About This Place
Situated among the rolling hills and plains of central Alberta, Red Deer serves as a major distribution hub due to its location between Edmonton and Calgary. Oil and agriculture are the region’s dominant industries. Red Deer’s first entrepreneurs were European fur trappers, who arrived in the late 1700s. Located near a shallow crossing point in the Red Deer River, the area was long used as a campsite for native nomads, including the Blackfoot, Cree and Stoney tribes. After a rail line opened in Calgary in 1883, trade along the north-south Calgary and Edmonton Trail exploded, leading to the establishment of a permanent settlement in Red Deer.
Visitors can get a glimpse of Red Deer’s pioneer days at Sunnybrook Farm Museum, 3 kilometres south of the city centre. One of Red Deer’s top attractions, the farm depicts life in the region from 1880 to 1950. Kids can take a wagon ride, feed chickens or watch demonstrations of frontier-style blacksmithing and bread baking. Farm animals on display include miniature horses, sheep, goats, cows and turkeys.
About 2.5 kilometres to the north, the Red Deer Museum and Art Gallery provides a more comprehensive look at the area’s history, from pre-historic times to the present. As part of the city’s centennial celebration in 2013, the museum launched a $1.5 million permanent exhibit titled “Remarkable Red Deer: Stories from the Heart of the Parkland.” Using a mix of multi-media presentations, artefacts and even entire historic buildings, the display chronicles Red Deer’s triumphs and tragedies. The museum lies within Rotary Recreation Park, which also has picnic facilities, a wading pool, tennis courts and an ice skating rink.
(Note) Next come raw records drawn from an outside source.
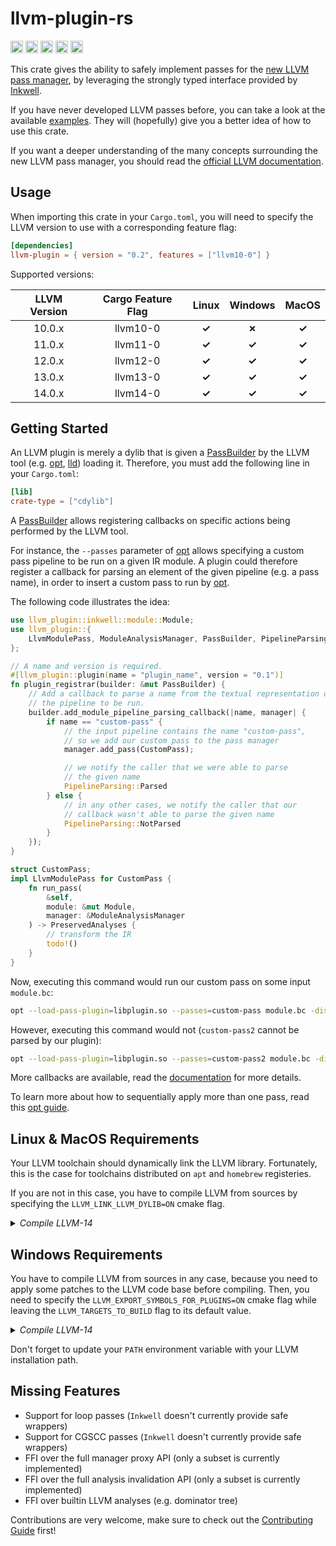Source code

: llvm-plugin-rs 
==============

[<img alt="version" src="https://img.shields.io/crates/v/llvm-plugin.svg?style=for-the-badge&color=fc8d62&logo=rust" height="20">](https://crates.io/crates/llvm-plugin)
[<img alt="doc" src="https://img.shields.io/badge/docs.rs-llvm--plugin-66c2a5?style=for-the-badge&labelColor=555555&logo=docs.rs" height="20">](https://docs.rs/llvm-plugin)
[<img alt="linux" src="https://img.shields.io/github/workflow/status/jamesmth/llvm-plugin-rs/Linux%20Test%20Suite/master?label=linux&style=for-the-badge&logo=linux" height="20">](https://github.com/jamesmth/llvm-plugin-rs/actions/workflows/linux.yml?query=branch%3Amaster)
[<img alt="windows" src="https://img.shields.io/github/workflow/status/jamesmth/llvm-plugin-rs/Windows%20Test%20Suite/master?label=windows&style=for-the-badge&logo=windows" height="20">](https://github.com/jamesmth/llvm-plugin-rs/actions/workflows/windows.yml?query=branch%3Amaster)
[<img alt="macos" src="https://img.shields.io/github/workflow/status/jamesmth/llvm-plugin-rs/MacOS%20Test%20Suite/master?label=macos&style=for-the-badge&logo=apple" height="20">](https://github.com/jamesmth/llvm-plugin-rs/actions/workflows/macos.yml?query=branch%3Amaster)

This crate gives the ability to safely implement passes for the [new LLVM pass manager], by leveraging the strongly typed interface
provided by [Inkwell].

If you have never developed LLVM passes before, you can take a look at the available [examples]. They will (hopefully) give you a
better idea of how to use this crate.

If you want a deeper understanding of the many concepts surrounding the new LLVM pass manager, you should read the [official LLVM
documentation].

[Inkwell]: https://github.com/TheDan64/inkwell
[new LLVM pass manager]: https://blog.llvm.org/posts/2021-03-26-the-new-pass-manager/
[examples]: https://github.com/jamesmth/llvm-plugin-rs/tree/master/examples
[official LLVM documentation]: https://llvm.org/docs/NewPassManager.html

## Usage

When importing this crate in your `Cargo.toml`, you will need to specify the LLVM version to use with a corresponding feature flag:

```toml
[dependencies]
llvm-plugin = { version = "0.2", features = ["llvm10-0"] }
```

Supported versions:

| LLVM Version | Cargo Feature Flag |    Linux    |   Windows   |    MacOS    |
| :----------: | :----------------: | :---------: | :---------: | :---------: |
|    10.0.x    |      llvm10-0      | **&check;** | **&cross;** | **&check;** |
|    11.0.x    |      llvm11-0      | **&check;** | **&check;** | **&check;** |
|    12.0.x    |      llvm12-0      | **&check;** | **&check;** | **&check;** |
|    13.0.x    |      llvm13-0      | **&check;** | **&check;** | **&check;** |
|    14.0.x    |      llvm14-0      | **&check;** | **&check;** | **&check;** |

## Getting Started

An LLVM plugin is merely a dylib that is given a [PassBuilder] by the LLVM tool (e.g. [opt], [lld])
loading it.
Therefore, you must add the following line in your `Cargo.toml`:

```toml
[lib]
crate-type = ["cdylib"]
```

A [PassBuilder] allows registering callbacks on specific actions being performed by the LLVM tool.

For instance, the `--passes` parameter of [opt] allows specifying a custom pass pipeline to be run on a given IR module. A plugin
could therefore register a callback for parsing an element of the given pipeline (e.g. a pass name), in order to insert a custom
pass to run by [opt].

The following code illustrates the idea:

```rust
use llvm_plugin::inkwell::module::Module;
use llvm_plugin::{
    LlvmModulePass, ModuleAnalysisManager, PassBuilder, PipelineParsing, PreservedAnalyses,
};

// A name and version is required.
#[llvm_plugin::plugin(name = "plugin_name", version = "0.1")]
fn plugin_registrar(builder: &mut PassBuilder) {
    // Add a callback to parse a name from the textual representation of
    // the pipeline to be run.
    builder.add_module_pipeline_parsing_callback(|name, manager| {
        if name == "custom-pass" {
            // the input pipeline contains the name "custom-pass",
            // so we add our custom pass to the pass manager
            manager.add_pass(CustomPass);

            // we notify the caller that we were able to parse
            // the given name
            PipelineParsing::Parsed
        } else {
            // in any other cases, we notify the caller that our
            // callback wasn't able to parse the given name
            PipelineParsing::NotParsed
        }
    });
}

struct CustomPass;
impl LlvmModulePass for CustomPass {
    fn run_pass(
        &self,
        module: &mut Module,
        manager: &ModuleAnalysisManager
    ) -> PreservedAnalyses {
        // transform the IR
        todo!()
    }
}
```

Now, executing this command would run our custom pass on some input `module.bc`:

```bash
opt --load-pass-plugin=libplugin.so --passes=custom-pass module.bc -disable-output
```

However, executing this command would not (`custom-pass2` cannot be parsed by our plugin):

```bash
opt --load-pass-plugin=libplugin.so --passes=custom-pass2 module.bc -disable-output
```

More callbacks are available, read the [documentation] for more details.

To learn more about how to sequentially apply more than one pass, read this [opt guide].

[opt]: https://www.llvm.org/docs/CommandGuide/opt.html
[lld]: https://lld.llvm.org/
[PassBuilder]: https://docs.rs/llvm-plugin/struct.PassBuilder.html
[documentation]: https://docs.rs/llvm-plugin
[opt guide]: https://llvm.org/docs/NewPassManager.html#invoking-opt

## Linux & MacOS Requirements

Your LLVM toolchain should dynamically link the LLVM library. Fortunately, this is the case for toolchains
distributed on `apt` and `homebrew` registeries.

If you are not in this case, you have to compile LLVM from sources by specifying the `LLVM_LINK_LLVM_DYLIB=ON`
cmake flag.

<details>
 <summary><em>Compile LLVM-14</em></summary>

 ```shell
 $ wget https://github.com/llvm/llvm-project/releases/download/llvmorg-14.0.0/llvm-14.0.0.src.tar.xz
 $ tar xf llvm-14.0.0.src.tar.xz && cd llvm-14.0.0.src
 $ mkdir build && cd build
 $ cmake .. \
     -DCMAKE_BUILD_TYPE=Release \
     -DCMAKE_INSTALL_PREFIX="$HOME/llvm" \
     -DLLVM_LINK_LLVM_DYLIB=ON \
     -G Ninja
 $ ninja install
 ```

 </details>

## Windows Requirements

You have to compile LLVM from sources in any case, because you need to apply some patches to the LLVM
code base before compiling. Then, you need to specify the `LLVM_EXPORT_SYMBOLS_FOR_PLUGINS=ON` cmake flag
while leaving the `LLVM_TARGETS_TO_BUILD` flag to its default value.

<details>
 <summary><em>Compile LLVM-14</em></summary>

 ```shell
 $ wget https://github.com/llvm/llvm-project/releases/download/llvmorg-14.0.0/llvm-14.0.0.src.tar.xz
 $ tar xf llvm-14.0.0.src.tar.xz && cd llvm-14.0.0.src
 $ cat ../ci/windows/llvm-14.patch | patch -p1
 $ mkdir build && cd build
 $ cmake .. \
     -DCMAKE_BUILD_TYPE=Release \
     -DCMAKE_INSTALL_PREFIX="C:\\llvm" \
     -DLLVM_EXPORT_SYMBOLS_FOR_PLUGINS=ON \
     -G Ninja
 $ ninja install
 $ cp lib/opt.lib /c/llvm/lib
 ```

</details>

Don't forget to update your `PATH` environment variable with your LLVM installation path.

## Missing Features

- Support for loop passes (`Inkwell` doesn't currently provide safe wrappers)
- Support for CGSCC passes (`Inkwell` doesn't currently provide safe wrappers)
- FFI over the full manager proxy API (only a subset is currently implemented)
- FFI over the full analysis invalidation API (only a subset is currently implemented)
- FFI over builtin LLVM analyses (e.g. dominator tree)

Contributions are very welcome, make sure to check out the [Contributing Guide] first!

[Contributing Guide]: ./.github/CONTRIBUTING.md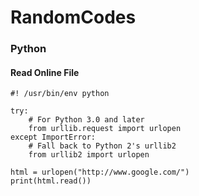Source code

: # RandomCodes

### Python
#### Read Online File
```
#! /usr/bin/env python

try:
    # For Python 3.0 and later
    from urllib.request import urlopen
except ImportError:
    # Fall back to Python 2's urllib2
    from urllib2 import urlopen

html = urlopen("http://www.google.com/")
print(html.read())
```
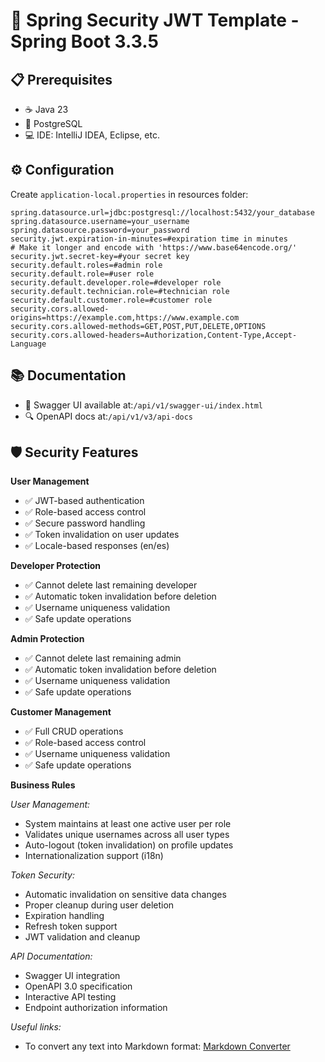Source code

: # 🔐 Spring Security JWT Template - Spring Boot 3.3.5

## 📋 Prerequisites

- ☕ Java 23
- 🐘 PostgreSQL
- 💻 IDE: IntelliJ IDEA, Eclipse, etc.

## ⚙️ Configuration

Create `application-local.properties` in resources folder:

```properties
spring.datasource.url=jdbc:postgresql://localhost:5432/your_database
spring.datasource.username=your_username
spring.datasource.password=your_password
security.jwt.expiration-in-minutes=#expiration time in minutes
# Make it longer and encode with 'https://www.base64encode.org/'
security.jwt.secret-key=#your secret key
security.default.roles=#admin role
security.default.role=#user role
security.default.developer.role=#developer role
security.default.technician.role=#technician role
security.default.customer.role=#customer role
security.cors.allowed-origins=https://example.com,https://www.example.com
security.cors.allowed-methods=GET,POST,PUT,DELETE,OPTIONS
security.cors.allowed-headers=Authorization,Content-Type,Accept-Language
```

📚 Documentation
----------------

- 📖 Swagger UI available at:`/api/v1/swagger-ui/index.html`
- 🔍 OpenAPI docs at:`/api/v1/v3/api-docs`

🛡️ Security Features
---------------------

**User Management**

- ✅ JWT-based authentication
- ✅ Role-based access control
- ✅ Secure password handling
- ✅ Token invalidation on user updates
- ✅ Locale-based responses (en/es)

**Developer Protection**

- ✅ Cannot delete last remaining developer
- ✅ Automatic token invalidation before deletion
- ✅ Username uniqueness validation
- ✅ Safe update operations

**Admin Protection**

- ✅ Cannot delete last remaining admin
- ✅ Automatic token invalidation before deletion
- ✅ Username uniqueness validation
- ✅ Safe update operations

**Customer Management**

- ✅ Full CRUD operations
- ✅ Role-based access control
- ✅ Username uniqueness validation
- ✅ Safe update operations

**Business Rules**

*User Management:*

- System maintains at least one active user per role
- Validates unique usernames across all user types
- Auto-logout (token invalidation) on profile updates
- Internationalization support (i18n)

*Token Security:*

- Automatic invalidation on sensitive data changes
- Proper cleanup during user deletion
- Expiration handling
- Refresh token support
- JWT validation and cleanup

*API Documentation:*

- Swagger UI integration
- OpenAPI 3.0 specification
- Interactive API testing
- Endpoint authorization information

*Useful links:*

- To convert any text into Markdown format: [Markdown Converter](https://euangoddard.github.io/clipboard2markdown/)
For more outdoor fun, head 3 kilometres northeast to the Kerry Wood Nature Centre, another of Red Deer’s top attractions. On the centre’s trails, which wind through thick forests and around small lakes, hikers may spot muskrat, deer, migratory birds and an occasional moose. More adventurous outdoorsy types can also visit the adjoining Gaetz Lakes Sanctuary, which encompasses 118 hectares and a variety of habitats. A bird blind and several strategically located viewing areas offer excellent views of the park’s abundant bird life, ranging from bald eagles to snowy owls.
After a long day of hiking, a good meal is in order. Many of Red Deer’s best restaurants are in the downtown area, 3 kilometres southwest of the sanctuary. At It’s All Greek to Me, diners can feast on Greek ribs, lemon roasted potatoes and moussaka. The casual eatery presents belly dancers on Fridays and Saturdays. Two blocks to the north, Shiso Japanese Restaurant offers a huge menu, with everything from sushi rolls to seaweed salad. For travellers on the go, the restaurant has convenient lunch and dinner bento boxes.
For something a little more exotic, drive 7 kilometres north, all the way to Siberia, one of the best restaurants in Red Deer. The family-run bistro serves stellar pierogies, borscht and cabbage rolls. Even finicky little ones will happily devour the Russian-style jumbo meatballs.